Gustave Courbet’s L’Origine du Monde (The Origin of the World) (1886). Photo: THOMAS COEX/AFP/Getty Images.

The book details documentary evidence found in written correspondence between the son of writer Alexandre Dumas and novelist George Sand in which the pair discuss Courbet’s divisive painting.

Speaking to the French daily Liberation, Schopp said he found a clue when he read a confusing passage in one of the letters. It read: “One does not paint the most delicate and the most sonorous interview of Miss Queniault (sic) of the Opera.” When Schopp cross-referenced the passage with the original letter, he realized the answer had been hiding in plain sight. There had been a mistake in the transcription. The word “interview,” actually said “interior.”

Schopp contacted the head of the French National Library’s print department Sylvie Aubenas, who corroborated the hypothesis. “This testimony from the time leads me to believe with 99 percent certainty that Courbet’s model was Constance Queniaux,” she said, adding that contemporaneous descriptions of the singer’s “beautiful black eyebrows” correspond to the sitter’s dark pubic hair.

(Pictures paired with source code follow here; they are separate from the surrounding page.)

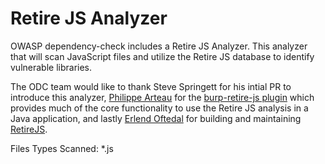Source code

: Retire JS Analyzer
==================

OWASP dependency-check includes a Retire JS Analyzer. This analyzer that will scan
JavaScript files and utilize the Retire JS database to identify vulnerable libraries.

The ODC team would like to thank Steve Springett for his intial PR to introduce this analyzer, 
[Philippe Arteau](https://github.com/h3xstream) for the [burp-retire-js plugin](https://github.com/h3xstream/burp-retire-js) which
provides much of the core functionality to use the Retire JS analysis in a Java application,
and lastly [Erlend Oftedal](https://github.com/eoftedal) for building and maintaining [RetireJS](https://github.com/RetireJS/retire.js).

Files Types Scanned: *.js
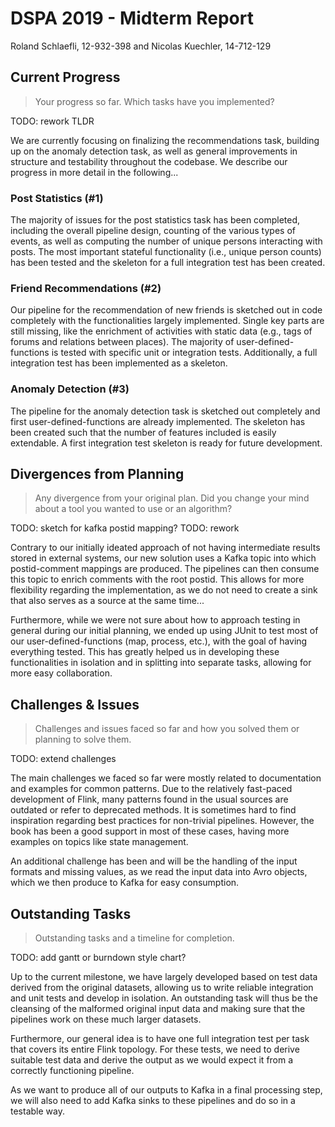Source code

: # DSPA 2019 - Midterm Report

Roland Schlaefli, 12-932-398 and Nicolas Kuechler, 14-712-129

## Current Progress

> Your progress so far. Which tasks have you implemented?

TODO: rework TLDR

We are currently focusing on finalizing the recommendations task, building up on the anomaly detection task, as well as general improvements in structure and testability throughout the codebase. We describe our progress in more detail in the following...

### Post Statistics (#1)

The majority of issues for the post statistics task has been completed, including the overall pipeline design, counting of the various types of events, as well as computing the number of unique persons interacting with posts. The most important stateful functionality (i.e., unique person counts) has been tested and the skeleton for a full integration test has been created.

### Friend Recommendations (#2)

Our pipeline for the recommendation of new friends is sketched out in code completely with the functionalities largely implemented. Single key parts are still missing, like the enrichment of activities with static data (e.g., tags of forums and relations between places). The majority of user-defined-functions is tested with specific unit or integration tests. Additionally, a full integration test has been implemented as a skeleton.

### Anomaly Detection (#3)

The pipeline for the anomaly detection task is sketched out completely and first user-defined-functions are already implemented. The skeleton has been created such that the number of features included is easily extendable. A first integration test skeleton is ready for future development.

## Divergences from Planning

> Any divergence from your original plan. Did you change your mind about a tool you wanted to use or an algorithm?

TODO: sketch for kafka postid mapping?
TODO: rework

Contrary to our initially ideated approach of not having intermediate results stored in external systems, our new solution uses a Kafka topic into which postid-comment mappings are produced. The pipelines can then consume this topic to enrich comments with the root postid. This allows for more flexibility regarding the implementation, as we do not need to create a sink that also serves as a source at the same time...

Furthermore, while we were not sure about how to approach testing in general during our initial planning, we ended up using JUnit to test most of our user-defined-functions (map, process, etc.), with the goal of having everything tested. This has greatly helped us in developing these functionalities in isolation and in splitting into separate tasks, allowing for more easy collaboration.

## Challenges & Issues

> Challenges and issues faced so far and how you solved them or planning to solve them.

TODO: extend challenges

The main challenges we faced so far were mostly related to documentation and examples for common patterns. Due to the relatively fast-paced development of Flink, many patterns found in the usual sources are outdated or refer to deprecated methods. It is sometimes hard to find inspiration regarding best practices for non-trivial pipelines. However, the book has been a good support in most of these cases, having more examples on topics like state management.

An additional challenge has been and will be the handling of the input formats and missing values, as we read the input data into Avro objects, which we then produce to Kafka for easy consumption.


## Outstanding Tasks

> Outstanding tasks and a timeline for completion.

TODO: add gantt or burndown style chart?

Up to the current milestone, we have largely developed based on test data derived from the original datasets, allowing us to write reliable integration and unit tests and develop in isolation. An outstanding task will thus be the cleansing of the malformed original input data and making sure that the pipelines work on these much larger datasets.

Furthermore, our general idea is to have one full integration test per task that covers its entire Flink topology. For these tests, we need to derive suitable test data and derive the output as we would expect it from a correctly functioning pipeline.

As we want to produce all of our outputs to Kafka in a final processing step, we will also need to add Kafka sinks to these pipelines and do so in a testable way.
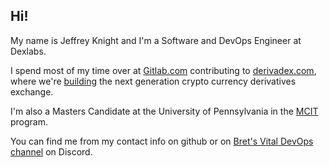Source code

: ## Hi!

My name is Jeffrey Knight and I'm a Software and DevOps Engineer at Dexlabs. 

I spend most of my time over at [Gitlab.com](gitlab.com/jeffrey.knight) contributing to [derivadex.com](derivadex.com/), where we're [building](https://medium.com/derivadex) the next generation crypto currency derivatives exchange.

I'm also a Masters Candidate at the University of Pennsylvania in the [MCIT](https://gradadm.seas.upenn.edu/masters/computer-and-information-technology-mcit-online/) program.

You can find me from my contact info on github or on [Bret's Vital DevOps channel](https://devops.fan/) on Discord.

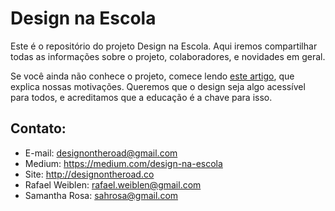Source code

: Design na Escola
====

Este é o repositório do projeto Design na Escola. Aqui iremos compartilhar todas as informações sobre o projeto, colaboradores, e novidades em geral. 

Se você ainda não conhece o projeto, comece lendo [este artigo](https://medium.com/design-na-escola/design-%C3%A9-uma-profiss%C3%A3o-elitizada-como-mudar-isso-8b3c1eda8d07), que explica nossas motivações. Queremos que o design seja algo acessível para todos, e acreditamos que a educação é a chave para isso.


Contato:
---
- E-mail: designontheroad@gmail.com
- Medium: https://medium.com/design-na-escola
- Site: http://designontheroad.co
- Rafael Weiblen: rafael.weiblen@gmail.com
- Samantha Rosa: sahrosa@gmail.com
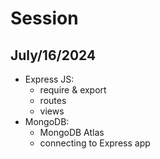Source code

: # Session 
## July/16/2024

- Express JS:
  - require & export
  - routes
  - views
- MongoDB:
  - MongoDB Atlas
  - connecting to Express app
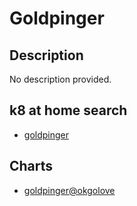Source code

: # Goldpinger

## Description

No description provided.

## k8 at home search

- [goldpinger](https://nanne.dev/k8s-at-home-search/#/goldpinger)

## Charts

- [goldpinger@okgolove](https://okgolove.github.io/helm-charts/)
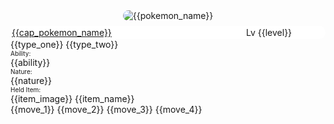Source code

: <div class="trainer-pokemon-card">
  <div style="display: grid; row-gap: 0.5rem">
    <img src="../../img/pokemon/{{pokemon_name}}.png" alt={{pokemon_name}} style="border-radius: 10px; background-color: #fff; justify-self: center;"/>
    <div style="display: grid; grid-template-columns: 3fr 1fr; background-color: white; justify-content: space-between; border-radius: 10px; padding:2px; align-items: center;">
      <a href="/route-testing/pokemon/{{page_title}}">{{cap_pokemon_name}}</a>
      Lv {{level}}
    </div>
  </div>
  <div class="trainer-pokemon-attributes">
    <div>
      {{type_one}}
      {{type_two}}
    </div>
    <div>
      <p style="margin: 0px; font-size: 10px;">Ability:</p>
      {{ability}}
    </div>
    <div>
      <p style="margin: 0px; font-size: 10px;">Nature:</p>
      {{nature}}
    </div>
    <div>
      <p style="margin: 0px; font-size: 10px;">Held Item:</p>
      <div style="display: flex; align-items: center">
        {{item_image}}
        {{item_name}}
      </div>
    </div>
  </div>
  <div class="trainer-pokemon-moveset">
    {{move_1}}
    {{move_2}}
    {{move_3}}
    {{move_4}}
  </div>
</div>
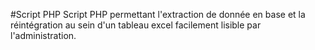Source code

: #Script PHP
Script PHP permettant l'extraction de donnée en base et la réintégration au sein d'un tableau excel facilement lisible par l'administration. 
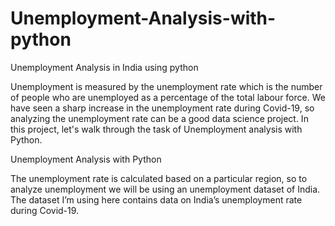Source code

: # Unemployment-Analysis-with-python

Unemployment Analysis in India using python

Unemployment is measured by the unemployment rate which is the number of people who are unemployed as a percentage of the total labour force. We have seen a sharp increase in the unemployment rate during Covid-19, so analyzing the unemployment rate can be a good data science project. In this project, let's walk through the task of Unemployment analysis with Python.

Unemployment Analysis with Python

The unemployment rate is calculated based on a particular region, so to analyze unemployment we will be using an unemployment dataset of India. The dataset I’m using here contains data on India’s unemployment rate during Covid-19.

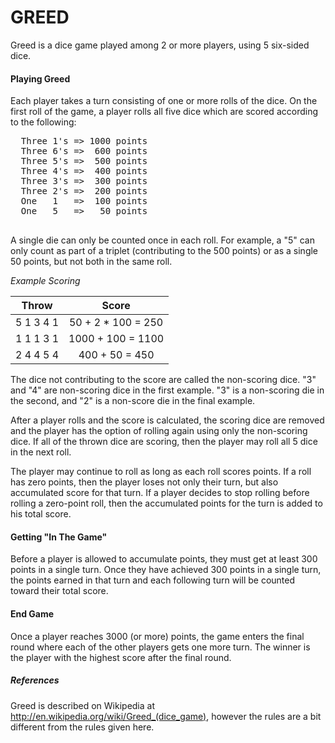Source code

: # GREED

Greed is a dice game played among 2 or more players, using 5
six-sided dice.

#### Playing Greed

Each player takes a turn consisting of one or more rolls of the dice.
On the first roll of the game, a player rolls all five dice which are
scored according to the following:

<pre>
  Three 1's => 1000 points
  Three 6's =>  600 points
  Three 5's =>  500 points
  Three 4's =>  400 points
  Three 3's =>  300 points
  Three 2's =>  200 points
  One   1   =>  100 points
  One   5   =>   50 points
 </pre>

A single die can only be counted once in each roll.  For example,
a "5" can only count as part of a triplet (contributing to the 500
points) or as a single 50 points, but not both in the same roll.

*Example Scoring*


|Throw|Score|
|:-:|:-:|
| 5 1 3 4 1  | 50 + 2 * 100 = 250 |
| 1 1 1 3 1  | 1000 + 100 = 1100|
| 2 4 4 5 4  |  400 + 50 = 450|

The dice not contributing to the score are called the non-scoring
dice.  "3" and "4" are non-scoring dice in the first example.  "3" is
a non-scoring die in the second, and "2" is a non-score die in the
final example.

After a player rolls and the score is calculated, the scoring dice are
removed and the player has the option of rolling again using only the
non-scoring dice. If all of the thrown dice are scoring, then the
player may roll all 5 dice in the next roll.

The player may continue to roll as long as each roll scores points. If
a roll has zero points, then the player loses not only their turn, but
also accumulated score for that turn. If a player decides to stop
rolling before rolling a zero-point roll, then the accumulated points
for the turn is added to his total score.

#### Getting "In The Game"

Before a player is allowed to accumulate points, they must get at
least 300 points in a single turn. Once they have achieved 300 points
in a single turn, the points earned in that turn and each following
turn will be counted toward their total score.

#### End Game

Once a player reaches 3000 (or more) points, the game enters the final
round where each of the other players gets one more turn. The winner
is the player with the highest score after the final round.

##### References

Greed is described on Wikipedia at
http://en.wikipedia.org/wiki/Greed_(dice_game), however the rules are
a bit different from the rules given here.
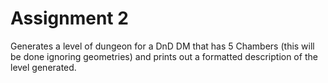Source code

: # Assignment 2
Generates a level of dungeon for a DnD DM that has 5 Chambers (this will be done ignoring geometries) and prints out a formatted description of the level generated.

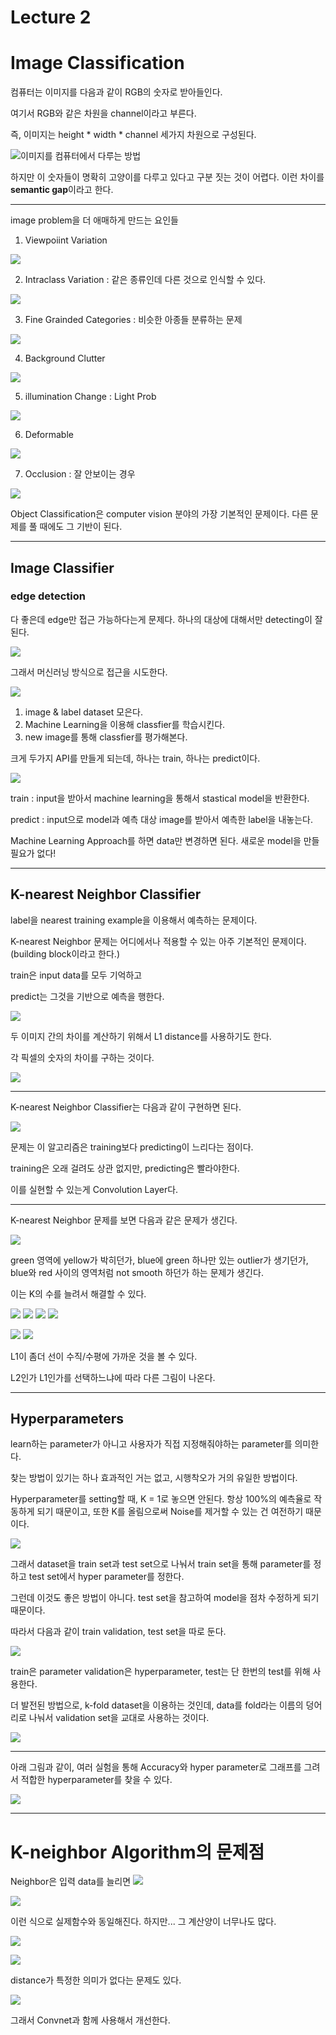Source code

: # Lecture 2
# Image Classification

컴퓨터는 이미지를 다음과 같이 RGB의 숫자로 받아들인다.

여기서 RGB와 같은 차원을 channel이라고 부른다.

즉, 이미지는 height * width * channel 세가지 차원으로 구성된다.

![이미지를 컴퓨터에서 다루는 방법](./image/1.jpg)

하지만 이 숫자들이 명확히 고양이를 다루고 있다고 구분 짓는 것이 어렵다. 이런 차이를 **semantic gap**이라고 한다.


----


image problem을 더 애매하게 만드는 요인들

1. Viewpoiint Variation

![](./image/8.jpg)


2. Intraclass Variation : 같은 종류인데 다른 것으로 인식할 수 있다.

![](./image/2.jpg)


3. Fine Grainded Categories : 비슷한 아종들 분류하는 문제

![](./image/3.jpg)


4. Background Clutter

![](./image/4.jpg)


5. illumination Change : Light Prob

![](./image/5.jpg)


6. Deformable

![](./image/6.jpg)


7. Occlusion : 잘 안보이는 경우

![](./image/7.jpg)


Object Classification은 computer vision 분야의 가장 기본적인 문제이다.
다른 문제를 풀 때에도 그 기반이 된다.

----

## Image Classifier

### edge detection

다 좋은데 edge만 접근 가능하다는게 문제다. 하나의 대상에 대해서만 detecting이 잘된다.

![](./image/9.jpg)

그래서 머신러닝 방식으로 접근을 시도한다.

![](./image/11.jpg)


1. image & label dataset 모은다.
2. Machine Learning을 이용해 classfier를 학습시킨다.
3. new image를 통해 classfier를 평가해본다.


크게 두가지 API를 만들게 되는데, 하나는 train, 하나는 predict이다.

![](./image/10.jpg)


train : input을 받아서 machine learning을 통해서 stastical model을 반환한다.

predict : input으로 model과 예측 대상 image를 받아서 예측한 label을 내놓는다.

Machine Learning Approach를 하면 data만 변경하면 된다. 새로운 model을 만들 필요가 없다!

----

## K-nearest Neighbor Classifier

label을 nearest training example을 이용해서 예측하는 문제이다.

K-nearest Neighbor 문제는 어디에서나 적용할 수 있는 아주 기본적인 문제이다.(building block이라고 한다.)

train은 input data를 모두 기억하고

predict는 그것을 기반으로 예측을 행한다.

![](./image/12.jpg)

두 이미지 간의 차이를 계산하기 위해서 L1 distance를 사용하기도 한다.

각 픽셀의 숫자의 차이를 구하는 것이다.

![](./image/13.jpg)

----

K-nearest Neighbor Classifier는 다음과 같이 구현하면 된다.

![](./image/14.jpg)


문제는 이 알고리즘은 training보다 predicting이 느리다는 점이다.

training은 오래 걸려도 상관 없지만, predicting은 빨라야한다.

이를 실현할 수 있는게 Convolution Layer다.

----

K-nearest Neighbor 문제를 보면 다음과 같은 문제가 생긴다.

![](./image/15.jpg)


green 영역에 yellow가 박히던가, blue에 green 하나만 있는 outlier가 생기던가, blue와 red 사이의 영역처럼 not smooth 하던가 하는 문제가 생긴다.

이는 K의 수를 늘려서 해결할 수 있다.

![](./image/16.jpg) 
![](./image/17.jpg)
![](./image/18.jpg)
![](./image/19.jpg)



![](./image/20.jpg)
![](./image/21.jpg)

L1이 좀더 선이 수직/수평에 가까운 것을 볼 수 있다.

L2인가 L1인가를 선택하느냐에 따라 다른 그림이 나온다.

----

## Hyperparameters

learn하는 parameter가 아니고 사용자가 직접 지정해줘야하는 parameter를 의미한다. 

찾는 방법이 있기는 하나 효과적인 거는 없고, 시행착오가 거의 유일한 방법이다.

Hyperparameter를 setting할 때, K = 1로 놓으면 안된다.
항상 100%의 예측율로 작동하게 되기 때문이고, 또한 K를 올림으로써 Noise를 제거할 수 있는 건 여전하기 때문이다.

![](./image/22.jpg)

그래서 dataset을 train set과 test set으로 나눠서 train set을 통해 parameter를 정하고 test set에서 hyper parameter를 정한다.

그런데 이것도 좋은 방법이 아니다. test set을 참고하여 model을 점차 수정하게 되기 때문이다.

따라서 다음과 같이 train validation, test set을 따로 둔다.

![](./image/23.jpg)

train은 parameter validation은 hyperparameter, test는 단 한번의 test를 위해 사용한다.

더 발전된 방법으로, k-fold dataset을 이용하는 것인데, data를 fold라는 이름의 덩어리로 나눠서 validation set을 교대로 사용하는 것이다.

![](./image/24.jpg)

----

아래 그림과 같이, 여러 실험을 통해 Accuracy와 hyper parameter로 그래프를 그려서 적합한 hyperparameter를 찾을 수 있다.

![](./image/25.jpg)

----

# K-neighbor Algorithm의 문제점


Neighbor은 입력 data를 늘리면
![](./image/26.jpg)

![](./image/27.jpg)

이런 식으로 실제함수와 동일해진다. 하지만... 그 계산양이 너무나도 많다.

![](./image/28.jpg)

![](./image/29.jpg)

distance가 특정한 의미가 없다는 문제도 있다.

![](./image/30.jpg)

그래서 Convnet과 함께 사용해서 개선한다.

According to Schopp’s book, Ottoman diplomat Halil Şerif Pasha commissioned the painting from Courbet for his erotica collection. Queniaux, who had recently retired from the ballet at age 34, won the diplomat’s affections over the courtesan Marie-Anne Detourbay. The historian argues that the identity of the sitter was deliberately concealed when Queniaux ascended to Paris’s elite social circles.